Horace, Satires 2.3.1-3

“This is the common fault of all singers: when they are asked to sing, among their friends, they can never summon up the courage to do it; but when no one asks for a song, they just cannot stop singing.”

Omnibus hoc vitium est cantoribus, inter amicos

ut numquam inducant animum cantare rogati, 

iniussi numquam desistant. 

6 thoughts on “Horace, Satires 2.3.1-3

  1. This rather ties in with the previous post on friendship in Lysis. Hippothales’ friend complains
    καὶ ὅ ἐστιν τούτων δεινότερον, ὅτι καὶ ᾁδει εἰς τὰ παιδικὰ φωνῇ θαυμασίᾳ, ἣν ἡμᾶς δεῖ ἀκούοντας ἀνέχεσθαι.
    And what is more dreadful, he actually sings about the object of his love with an awful voice which we have to endure hearing.
    Plat. Lysis 204

      1. I suppose the modern day equivalent would be the plague of singer-guitarists that sets upon major cities and college campuses.

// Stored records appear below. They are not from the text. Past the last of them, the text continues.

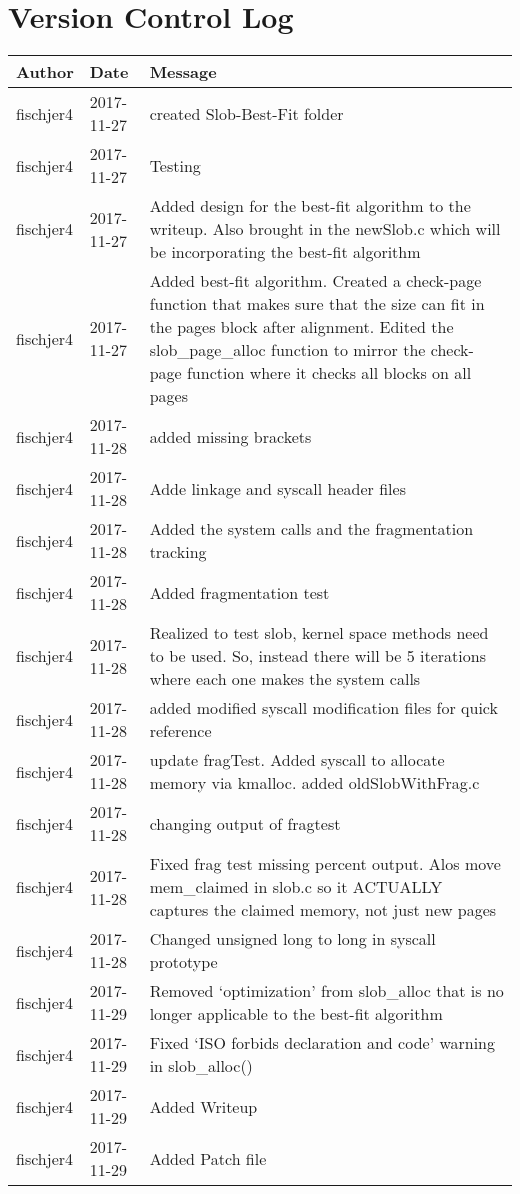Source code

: \documentclass[draftclsnofoot, onecolumn, 10pt, compsoc]{IEEEtran}
\begin{document}
	\section{Version Control Log}
		\begin{center}
			\begin{longtabu} to \textwidth {|
					X[4,l]|
					X[3,c]|
					X[8,l]|}
				\hline
				\textbf{Author} & \textbf{Date} & \textbf{Message} \\ \hline
	
				fischjer4 & 2017-11-27 & created Slob-Best-Fit folder \\ \hline
				fischjer4 & 2017-11-27 & Testing \\ \hline
				fischjer4 & 2017-11-27 & Added design for the best-fit algorithm to the writeup. Also brought in the newSlob.c which will be incorporating the best-fit algorithm \\ \hline
				fischjer4 & 2017-11-27 & Added best-fit algorithm. Created a check-page function that makes sure that the size can fit in the pages block after alignment. Edited the slob\_page\_alloc function to mirror the check-page function where it checks all blocks on all pages \\ \hline
				fischjer4 & 2017-11-28 & added missing brackets \\ \hline
				fischjer4 & 2017-11-28 & Adde linkage and syscall header files \\ \hline
				fischjer4 & 2017-11-28 & Added the system calls and the fragmentation tracking \\ \hline
				fischjer4 & 2017-11-28 & Added fragmentation test \\ \hline
				fischjer4 & 2017-11-28 & Realized to test slob, kernel space methods need to be used. So, instead there will be 5 iterations where each one makes the system calls \\ \hline
				fischjer4 & 2017-11-28 & added modified syscall modification files for quick reference \\ \hline
				fischjer4 & 2017-11-28 & update fragTest. Added syscall to allocate memory via kmalloc. added oldSlobWithFrag.c \\ \hline
				fischjer4 & 2017-11-28 & changing output of fragtest \\ \hline
				fischjer4 & 2017-11-28 & Fixed frag test missing percent output. Alos move mem\_claimed in slob.c so it ACTUALLY captures the claimed memory, not just new pages \\ \hline
				fischjer4 & 2017-11-28 & Changed unsigned long to long in syscall prototype \\ \hline
				fischjer4 & 2017-11-29 & Removed `optimization' from slob\_alloc that is no longer applicable to the best-fit algorithm \\ \hline
				fischjer4 & 2017-11-29 & Fixed `ISO forbids declaration and code' warning in slob\_alloc() \\ \hline
				fischjer4 & 2017-11-29 & Added Writeup \\ \hline
				fischjer4 & 2017-11-29 & Added Patch file \\ \hline
				
			\end{longtabu}
		\end{center}
		
\end{document}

        (And, as an offender earlier in my life, I can say as much.)

  2. And this one from the Greek anthology

    νυκτικόραξ ᾁδει θανατηφόρον ἀλλ᾽ ὅταν ᾄσῃ
    Δημόφιλος, θνήσκει καὐτὸς ὁ νυκτικόραξ.

    The night raven sings a deadly song
    But when Demophilus sings it is the night raven that dies.